Reproduce exactly, and only, the lines below from the one containing "- Bonnet, Charles, e Valbelle, Dominique, 1975." through the one containing "- Boud’hors, Anne, 2008.".

▶

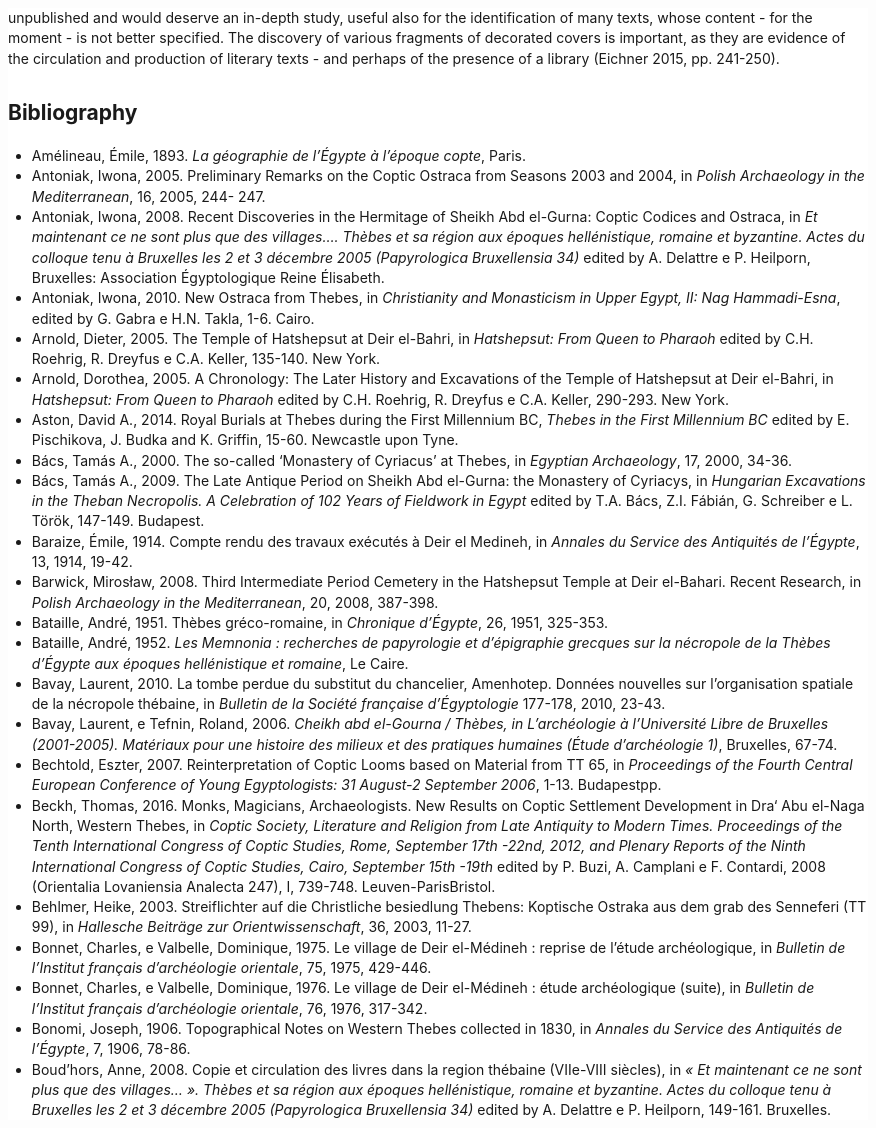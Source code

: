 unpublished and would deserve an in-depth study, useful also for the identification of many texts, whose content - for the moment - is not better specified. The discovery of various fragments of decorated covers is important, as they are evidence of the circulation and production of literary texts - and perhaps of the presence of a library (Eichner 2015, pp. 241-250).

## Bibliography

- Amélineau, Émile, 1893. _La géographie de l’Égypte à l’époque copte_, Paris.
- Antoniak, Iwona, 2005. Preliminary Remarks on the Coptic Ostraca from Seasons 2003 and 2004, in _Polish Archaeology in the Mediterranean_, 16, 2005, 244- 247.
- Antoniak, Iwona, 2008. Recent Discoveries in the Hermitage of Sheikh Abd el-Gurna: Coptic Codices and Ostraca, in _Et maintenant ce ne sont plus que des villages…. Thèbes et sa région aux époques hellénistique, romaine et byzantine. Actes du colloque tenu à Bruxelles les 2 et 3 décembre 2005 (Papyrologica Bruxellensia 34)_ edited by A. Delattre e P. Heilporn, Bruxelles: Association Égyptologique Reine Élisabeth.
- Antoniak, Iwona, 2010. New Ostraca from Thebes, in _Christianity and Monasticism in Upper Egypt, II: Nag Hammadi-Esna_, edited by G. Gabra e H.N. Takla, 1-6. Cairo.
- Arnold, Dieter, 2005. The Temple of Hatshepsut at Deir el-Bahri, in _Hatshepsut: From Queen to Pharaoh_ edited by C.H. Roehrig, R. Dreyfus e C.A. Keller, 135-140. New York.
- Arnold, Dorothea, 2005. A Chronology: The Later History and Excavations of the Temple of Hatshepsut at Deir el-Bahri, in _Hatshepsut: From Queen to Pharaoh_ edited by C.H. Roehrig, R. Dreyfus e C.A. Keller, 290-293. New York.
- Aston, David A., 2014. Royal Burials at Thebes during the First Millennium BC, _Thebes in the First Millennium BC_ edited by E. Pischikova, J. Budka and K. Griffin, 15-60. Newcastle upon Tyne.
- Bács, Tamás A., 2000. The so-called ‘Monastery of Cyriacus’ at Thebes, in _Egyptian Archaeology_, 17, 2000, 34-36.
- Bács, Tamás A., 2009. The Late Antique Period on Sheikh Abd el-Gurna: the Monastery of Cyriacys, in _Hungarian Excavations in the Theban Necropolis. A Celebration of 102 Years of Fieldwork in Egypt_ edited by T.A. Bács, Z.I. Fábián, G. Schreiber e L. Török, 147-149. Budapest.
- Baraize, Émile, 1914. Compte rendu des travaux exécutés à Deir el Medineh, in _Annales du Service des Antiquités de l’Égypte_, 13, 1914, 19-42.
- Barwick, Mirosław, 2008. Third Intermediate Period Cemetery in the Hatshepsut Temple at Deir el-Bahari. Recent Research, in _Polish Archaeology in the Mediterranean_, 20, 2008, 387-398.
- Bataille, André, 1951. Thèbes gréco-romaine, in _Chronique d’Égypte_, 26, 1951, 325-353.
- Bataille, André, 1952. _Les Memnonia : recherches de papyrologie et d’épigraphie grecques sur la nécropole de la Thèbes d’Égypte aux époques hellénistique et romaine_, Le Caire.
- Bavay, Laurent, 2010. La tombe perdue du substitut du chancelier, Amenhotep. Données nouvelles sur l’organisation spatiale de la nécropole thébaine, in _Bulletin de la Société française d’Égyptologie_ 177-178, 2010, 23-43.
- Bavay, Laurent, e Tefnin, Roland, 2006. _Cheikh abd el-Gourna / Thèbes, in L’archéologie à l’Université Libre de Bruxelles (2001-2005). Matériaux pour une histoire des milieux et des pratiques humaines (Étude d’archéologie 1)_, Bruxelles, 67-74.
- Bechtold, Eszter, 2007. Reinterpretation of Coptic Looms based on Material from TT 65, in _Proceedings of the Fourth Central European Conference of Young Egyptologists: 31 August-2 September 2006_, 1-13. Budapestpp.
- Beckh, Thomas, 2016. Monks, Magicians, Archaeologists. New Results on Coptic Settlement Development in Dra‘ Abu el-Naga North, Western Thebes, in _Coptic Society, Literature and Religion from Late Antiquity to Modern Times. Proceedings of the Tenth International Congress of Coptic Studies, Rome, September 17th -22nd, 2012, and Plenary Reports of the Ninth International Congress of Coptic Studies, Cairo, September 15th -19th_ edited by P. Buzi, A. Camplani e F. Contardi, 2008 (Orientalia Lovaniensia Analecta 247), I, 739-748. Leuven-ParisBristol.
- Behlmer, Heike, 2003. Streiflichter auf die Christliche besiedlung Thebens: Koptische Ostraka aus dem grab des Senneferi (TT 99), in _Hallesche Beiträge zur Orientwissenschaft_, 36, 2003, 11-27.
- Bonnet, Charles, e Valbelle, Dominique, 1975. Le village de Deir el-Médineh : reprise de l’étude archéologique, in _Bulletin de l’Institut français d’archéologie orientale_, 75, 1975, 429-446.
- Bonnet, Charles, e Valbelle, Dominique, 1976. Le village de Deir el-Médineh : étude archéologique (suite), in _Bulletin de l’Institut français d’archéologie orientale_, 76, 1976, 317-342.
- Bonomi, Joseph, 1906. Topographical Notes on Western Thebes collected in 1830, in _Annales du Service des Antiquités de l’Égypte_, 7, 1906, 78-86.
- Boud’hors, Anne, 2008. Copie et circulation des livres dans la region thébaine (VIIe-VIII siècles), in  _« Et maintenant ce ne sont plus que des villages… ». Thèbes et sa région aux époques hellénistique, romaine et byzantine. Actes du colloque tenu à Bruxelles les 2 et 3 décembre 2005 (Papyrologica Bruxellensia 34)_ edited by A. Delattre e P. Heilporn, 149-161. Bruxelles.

◀
▶

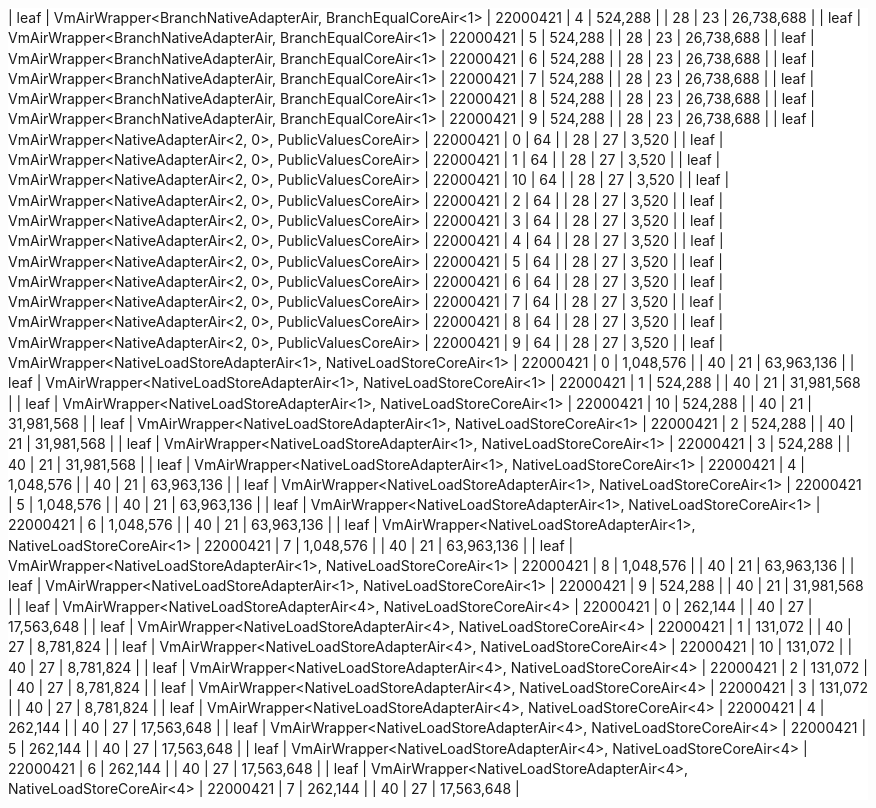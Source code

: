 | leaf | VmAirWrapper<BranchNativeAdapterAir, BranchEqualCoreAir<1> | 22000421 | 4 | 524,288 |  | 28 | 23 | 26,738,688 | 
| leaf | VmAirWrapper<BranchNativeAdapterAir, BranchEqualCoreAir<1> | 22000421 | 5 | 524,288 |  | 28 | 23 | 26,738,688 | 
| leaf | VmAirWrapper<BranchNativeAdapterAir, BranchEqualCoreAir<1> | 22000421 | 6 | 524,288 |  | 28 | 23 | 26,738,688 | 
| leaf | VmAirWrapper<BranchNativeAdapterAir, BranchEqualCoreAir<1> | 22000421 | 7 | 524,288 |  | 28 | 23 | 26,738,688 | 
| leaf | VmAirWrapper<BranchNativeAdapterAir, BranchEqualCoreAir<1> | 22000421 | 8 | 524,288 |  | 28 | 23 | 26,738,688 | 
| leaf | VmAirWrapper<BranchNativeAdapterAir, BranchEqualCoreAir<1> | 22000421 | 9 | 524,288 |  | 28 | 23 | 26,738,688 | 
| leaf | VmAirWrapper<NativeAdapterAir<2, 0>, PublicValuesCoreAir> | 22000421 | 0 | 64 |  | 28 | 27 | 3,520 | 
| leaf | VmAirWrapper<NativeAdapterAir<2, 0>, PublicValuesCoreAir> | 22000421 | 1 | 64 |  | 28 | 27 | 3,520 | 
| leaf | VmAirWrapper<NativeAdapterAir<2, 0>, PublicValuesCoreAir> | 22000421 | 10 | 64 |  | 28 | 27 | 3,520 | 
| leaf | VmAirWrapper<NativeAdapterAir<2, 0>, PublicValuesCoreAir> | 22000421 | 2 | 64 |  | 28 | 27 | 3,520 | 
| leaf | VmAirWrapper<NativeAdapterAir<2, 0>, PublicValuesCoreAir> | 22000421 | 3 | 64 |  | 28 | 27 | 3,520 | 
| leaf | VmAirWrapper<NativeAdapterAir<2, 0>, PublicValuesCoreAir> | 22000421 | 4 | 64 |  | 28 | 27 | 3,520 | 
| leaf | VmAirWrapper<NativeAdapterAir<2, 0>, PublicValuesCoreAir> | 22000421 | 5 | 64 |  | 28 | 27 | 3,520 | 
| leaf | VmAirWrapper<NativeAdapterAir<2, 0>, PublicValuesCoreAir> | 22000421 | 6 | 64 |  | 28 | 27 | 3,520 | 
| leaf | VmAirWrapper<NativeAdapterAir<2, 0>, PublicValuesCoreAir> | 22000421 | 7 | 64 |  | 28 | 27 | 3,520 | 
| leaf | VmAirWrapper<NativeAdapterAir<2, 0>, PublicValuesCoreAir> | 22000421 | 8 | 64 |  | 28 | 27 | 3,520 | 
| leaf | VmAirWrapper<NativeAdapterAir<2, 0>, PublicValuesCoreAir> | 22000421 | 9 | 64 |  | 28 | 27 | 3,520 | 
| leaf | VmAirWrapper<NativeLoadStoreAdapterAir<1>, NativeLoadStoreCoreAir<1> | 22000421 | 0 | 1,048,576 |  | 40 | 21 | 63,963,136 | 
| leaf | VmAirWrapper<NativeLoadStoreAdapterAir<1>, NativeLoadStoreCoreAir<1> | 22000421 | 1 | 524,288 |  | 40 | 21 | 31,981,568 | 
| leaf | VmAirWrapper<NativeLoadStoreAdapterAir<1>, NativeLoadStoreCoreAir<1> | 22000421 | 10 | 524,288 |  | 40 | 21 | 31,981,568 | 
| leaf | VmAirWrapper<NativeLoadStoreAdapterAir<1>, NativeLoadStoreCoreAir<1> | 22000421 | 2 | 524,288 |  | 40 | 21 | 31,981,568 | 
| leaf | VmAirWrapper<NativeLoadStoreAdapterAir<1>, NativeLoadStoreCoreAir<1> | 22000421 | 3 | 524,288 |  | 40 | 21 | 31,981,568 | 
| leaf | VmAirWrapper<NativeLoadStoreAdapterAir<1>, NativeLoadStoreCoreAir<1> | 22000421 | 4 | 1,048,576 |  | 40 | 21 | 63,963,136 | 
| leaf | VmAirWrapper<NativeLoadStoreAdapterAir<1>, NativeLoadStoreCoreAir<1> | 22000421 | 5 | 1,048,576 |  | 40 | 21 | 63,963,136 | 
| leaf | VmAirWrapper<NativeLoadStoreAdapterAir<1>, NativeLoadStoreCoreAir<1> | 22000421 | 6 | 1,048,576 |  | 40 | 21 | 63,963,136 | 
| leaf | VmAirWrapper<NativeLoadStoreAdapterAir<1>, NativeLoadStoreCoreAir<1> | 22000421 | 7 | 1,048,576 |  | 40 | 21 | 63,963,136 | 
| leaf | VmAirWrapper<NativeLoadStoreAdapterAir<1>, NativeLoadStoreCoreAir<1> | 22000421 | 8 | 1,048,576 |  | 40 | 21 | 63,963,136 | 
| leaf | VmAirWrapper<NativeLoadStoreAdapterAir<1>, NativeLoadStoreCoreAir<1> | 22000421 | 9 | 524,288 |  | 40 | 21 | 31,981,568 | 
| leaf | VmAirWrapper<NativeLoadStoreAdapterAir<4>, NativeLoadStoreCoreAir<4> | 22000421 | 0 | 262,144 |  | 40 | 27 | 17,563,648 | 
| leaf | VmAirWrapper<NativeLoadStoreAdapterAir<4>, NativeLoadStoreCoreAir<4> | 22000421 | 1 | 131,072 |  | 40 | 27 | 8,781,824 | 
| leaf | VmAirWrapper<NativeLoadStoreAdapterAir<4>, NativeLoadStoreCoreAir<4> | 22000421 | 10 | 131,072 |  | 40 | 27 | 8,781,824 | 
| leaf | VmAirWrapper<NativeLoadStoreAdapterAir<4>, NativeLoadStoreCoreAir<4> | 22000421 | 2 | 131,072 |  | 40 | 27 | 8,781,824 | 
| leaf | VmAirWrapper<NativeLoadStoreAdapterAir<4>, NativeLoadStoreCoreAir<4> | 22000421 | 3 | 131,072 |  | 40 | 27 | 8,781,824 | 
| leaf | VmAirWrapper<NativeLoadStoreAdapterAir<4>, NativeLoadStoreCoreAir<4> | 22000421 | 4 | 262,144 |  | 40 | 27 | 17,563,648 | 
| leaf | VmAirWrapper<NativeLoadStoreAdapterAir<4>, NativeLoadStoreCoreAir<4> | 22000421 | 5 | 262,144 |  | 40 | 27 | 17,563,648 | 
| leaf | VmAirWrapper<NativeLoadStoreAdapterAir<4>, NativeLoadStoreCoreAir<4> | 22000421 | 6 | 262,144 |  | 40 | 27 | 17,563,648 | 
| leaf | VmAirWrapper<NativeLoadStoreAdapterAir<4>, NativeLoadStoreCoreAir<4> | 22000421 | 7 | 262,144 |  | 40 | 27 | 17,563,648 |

◀

**Exercise solution**
- Bonnet, Charles, e Valbelle, Dominique, 1975. Le village de Deir el-Médineh : reprise de l’étude archéologique, in _Bulletin de l’Institut français d’archéologie orientale_, 75, 1975, 429-446.
- Bonnet, Charles, e Valbelle, Dominique, 1976. Le village de Deir el-Médineh : étude archéologique (suite), in _Bulletin de l’Institut français d’archéologie orientale_, 76, 1976, 317-342.
- Bonomi, Joseph, 1906. Topographical Notes on Western Thebes collected in 1830, in _Annales du Service des Antiquités de l’Égypte_, 7, 1906, 78-86.
- Boud’hors, Anne, 2008. Copie et circulation des livres dans la region thébaine (VIIe-VIII siècles), in  _« Et maintenant ce ne sont plus que des villages… ». Thèbes et sa région aux époques hellénistique, romaine et byzantine. Actes du colloque tenu à Bruxelles les 2 et 3 décembre 2005 (Papyrologica Bruxellensia 34)_ edited by A. Delattre e P. Heilporn, 149-161. Bruxelles.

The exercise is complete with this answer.